▸ **ASSIGNMENT**: The word "single" appears in some lines of the records below; state how many lines, and nothing else.

▼▼▼

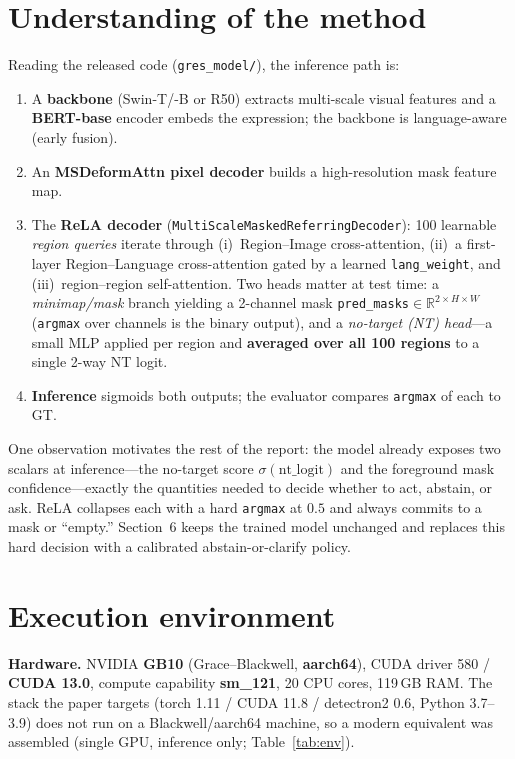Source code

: \documentclass[11pt]{article}
\newcommand{\code}[1]{\texttt{\small #1}}
\begin{document}
\section{Understanding of the method}
Reading the released code (\code{gres\_model/}), the inference path is:
\begin{enumerate}
\item A \textbf{backbone} (Swin-T/-B or R50) extracts multi-scale visual features and a
\textbf{BERT-base} encoder embeds the expression; the backbone is language-aware (early fusion).
\item An \textbf{MSDeformAttn pixel decoder} builds a high-resolution mask feature map.
\item The \textbf{ReLA decoder} (\code{MultiScaleMaskedReferringDecoder}): 100 learnable
\emph{region queries} iterate through (i)~Region--Image cross-attention, (ii)~a first-layer
Region--Language cross-attention gated by a learned \code{lang\_weight}, and (iii)~region--region
self-attention. Two heads matter at test time: a \emph{minimap/mask} branch yielding a 2-channel
mask \code{pred\_masks}$\in\mathbb{R}^{2\times H\times W}$ (\code{argmax} over channels is the
binary output), and a \emph{no-target (NT) head}---a small MLP applied per region and
\textbf{averaged over all 100 regions} to a single 2-way NT logit.
\item \textbf{Inference} sigmoids both outputs; the evaluator compares \code{argmax} of each to GT.
\end{enumerate}
One observation motivates the rest of the report: the model already exposes two scalars at
inference---the no-target score $\sigma(\mathrm{nt\_logit})$ and the foreground mask
confidence---exactly the quantities needed to decide whether to act, abstain, or ask. ReLA collapses
each with a hard \code{argmax} at $0.5$ and always commits to a mask or ``empty.'' Section~6 keeps the
trained model unchanged and replaces this hard decision with a calibrated abstain-or-clarify policy.

\section{Execution environment}
\textbf{Hardware.} NVIDIA \textbf{GB10} (Grace--Blackwell, \textbf{aarch64}), CUDA driver 580 /
\textbf{CUDA 13.0}, compute capability \textbf{sm\_121}, 20 CPU cores, 119\,GB RAM.
The stack the paper targets (torch 1.11 / CUDA 11.8 / detectron2 0.6, Python 3.7--3.9) does not run
on a Blackwell/aarch64 machine, so a modern equivalent was assembled (single GPU, inference only;
Table~\ref{tab:env}).
\end{document}
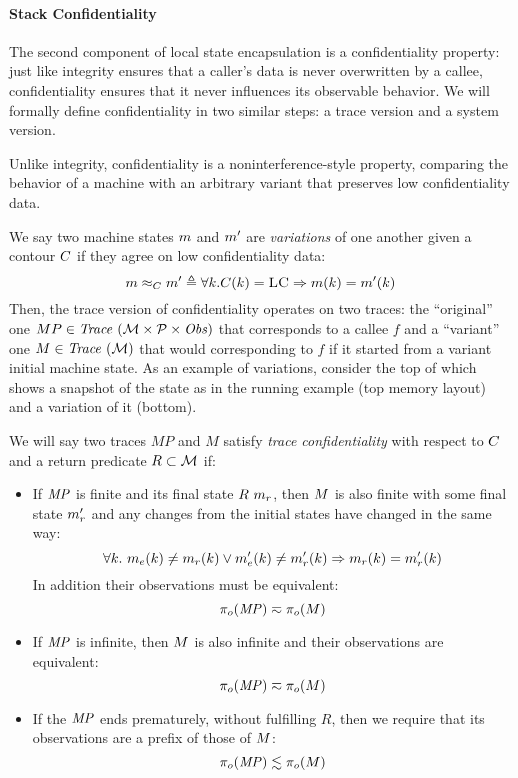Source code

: \documentclass[acmsmall,review,anonymous]{acmart}\settopmatter{printfolios=true,printccs=false,printacmref=false}
\begin{document}
\paragraph*{Stack Confidentiality}

The second component of local state encapsulation is a confidentiality
property: just like integrity ensures that a caller's data is never
overwritten by a callee, confidentiality ensures that it never
influences its observable behavior. We will formally define
confidentiality in two similar steps: a trace version and a system
version.

Unlike integrity, confidentiality is a noninterference-style property,
comparing the behavior of a machine with an arbitrary variant that
preserves low confidentiality data.

We say two machine states $m$ and $m'$ are {\em variations} of one
another given a contour $C$ if they agree on low
confidentiality data:
%
\[
m \approx_C m' \triangleq \forall k .
C(k) = \textsc{LC} \Rightarrow m(k) =
m'(k)
\]
%
Then, the trace version of confidentiality operates on two traces: the
``original'' one $MP \in \mathit{Trace}~({\mathcal M} \times \mathcal{P} \times \mathit{Obs})$ that corresponds to a callee $f$
and a ``variant'' one $M \in \mathit{Trace}~({\mathcal M})$ that would corresponding to $f$
if it started from a variant initial machine state.
%
As an example of variations, consider the top of 
which shows a snapshot of the state as in the running example (top
memory layout) and a variation of it (bottom). 

 We will say two traces $MP$ and $M$
satisfy {\em trace confidentiality} with respect to $C$ and
a return predicate \(R \subset {\mathcal M}\) if:
\begin{itemize}
\item If $\mathit{MP}$ is finite and its final state $R\ m_r$,
  then $M$ is also finite with some final state $m_r'$ and
  any changes from the initial states have changed in the same way:
$$\forall k. ~ m_e(k) \not = m_r(k)
  \vee m_e'(k) \not = m_r'(k) \Rightarrow
  m_r(k) = m_r'(k)$$
  In addition their observations must be equivalent:
  $$\pi_o(\mathit{MP}) \eqsim \pi_o(M)$$
\item If $\mathit{MP}$ is infinite, then $M$ is also infinite and their
  observations are equivalent:
  $$\pi_o(\mathit{MP}) \eqsim \pi_o(M)$$
\item If the $\mathit{MP}$ ends prematurely, without fulfilling \(R\), then
  we require that its observations are a prefix of those of $M$:
  $$\pi_o(\mathit{MP}) \lesssim \pi_o(M)$$
\end{itemize}
\end{document}
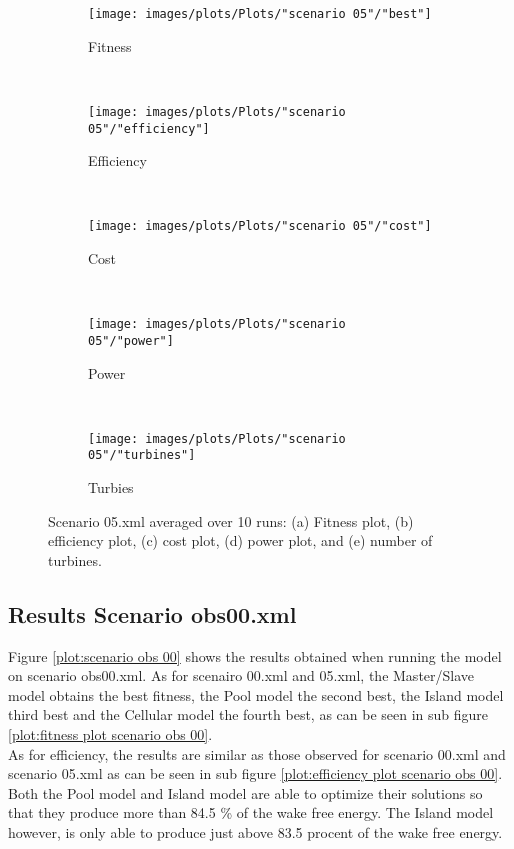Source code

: \begin{figure}[h!]
    \centering
      \begin{subfigure}[b]{0.31\textwidth}
        \texttt{[image: images/plots/Plots/"scenario 05"/"best"]}
        \caption{Fitness}
        \hfill
        \label{plot:fitness plot scenario 05}
    \end{subfigure}
    ~
      \begin{subfigure}[b]{0.31\textwidth}
        \texttt{[image: images/plots/Plots/"scenario 05"/"efficiency"]}
        \caption{Efficiency}
        \hfill
        \label{plot:efficiency plot scenario 05}
    \end{subfigure}
    ~
    \begin{subfigure}[b]{0.31\textwidth}
        \texttt{[image: images/plots/Plots/"scenario 05"/"cost"]}
        \caption{Cost}
        \hfill
        \label{plot:cost plot scenario 05}
    \end{subfigure}
    ~
    \begin{subfigure}[b]{0.31\textwidth}
        \texttt{[image: images/plots/Plots/"scenario 05"/"power"]}
        \caption{Power}
        \hfill
        \label{plot:power plot scenario 05}
    \end{subfigure}
    ~
    \begin{subfigure}[b]{0.31\textwidth}
        \texttt{[image: images/plots/Plots/"scenario 05"/"turbines"]}
        \caption{Turbies}
        \hfill
        \label{plot:turbines plot scenario 05}
    \end{subfigure}
    \caption{Scenario 05.xml averaged over 10 runs: (a) Fitness plot, (b) efficiency plot, (c) cost plot, (d) power plot, and (e) number of turbines.}
    \label{plot:scenario 05}
\end{figure}


\subsection{Results Scenario obs00.xml}
Figure \ref{plot:scenario obs 00} shows the results obtained when running the model on scenario obs00.xml. As for scenairo 00.xml and 05.xml, the Master/Slave model obtains the best fitness, the Pool model the second best, the Island model third best and the Cellular model the fourth best, as can be seen in sub figure \ref{plot:fitness plot scenario obs 00}.\\


\noindent As for efficiency, the results are similar as those observed for scenario 00.xml and scenario 05.xml as can be seen in sub figure \ref{plot:efficiency plot scenario obs 00}. Both the Pool model and Island model are able to optimize their solutions so that they produce more than 84.5 \% of the wake free energy. The Island model however, is only able to produce just above 83.5 procent of the wake free energy.\\


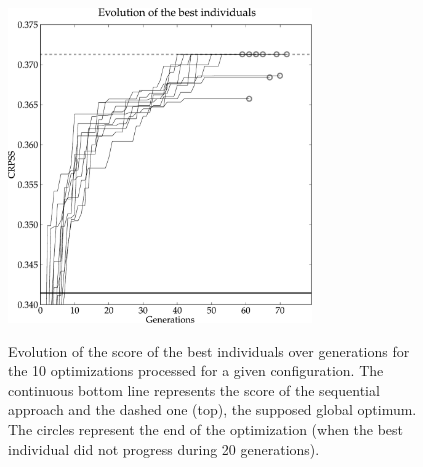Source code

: \documentclass{ametsoc}
\begin{document}
\begin{figure}[t]
	\begin{center}
		\noindent\includegraphics[width=19pc,angle=0]{fig02.pdf}\\
	\end{center}
	\caption{Evolution of the score of the best individuals over generations for the 10 optimizations processed for a given configuration. The continuous bottom line represents the score of the sequential approach and the dashed one (top), the supposed global optimum. The circles represent the end of the optimization (when the best individual did not progress during 20 generations).}
	\label{fig:gas_evolution_good}
\end{figure}
\end{document}
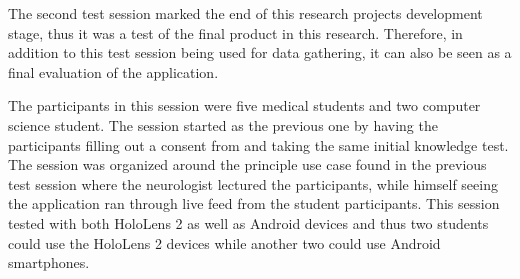 The second test session marked the end of this research projects development stage, thus it was a test of the final product in this research. Therefore, in addition to this test session being used for data gathering, it can also be seen as a final evaluation of the application. 

The participants in this session were five medical students and two computer science student. The session started as the previous one by having the participants filling out a consent from and taking the same initial knowledge test. 
The session was organized around the principle use case found in the previous test session where the neurologist lectured the participants, while himself seeing the application ran through live feed from the student participants.
This session tested with both HoloLens 2 as well as Android devices and thus two students could use the HoloLens 2 devices while another two could use Android smartphones.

▲▲▲

▸ **RESPONSE TO THE TASK**: 2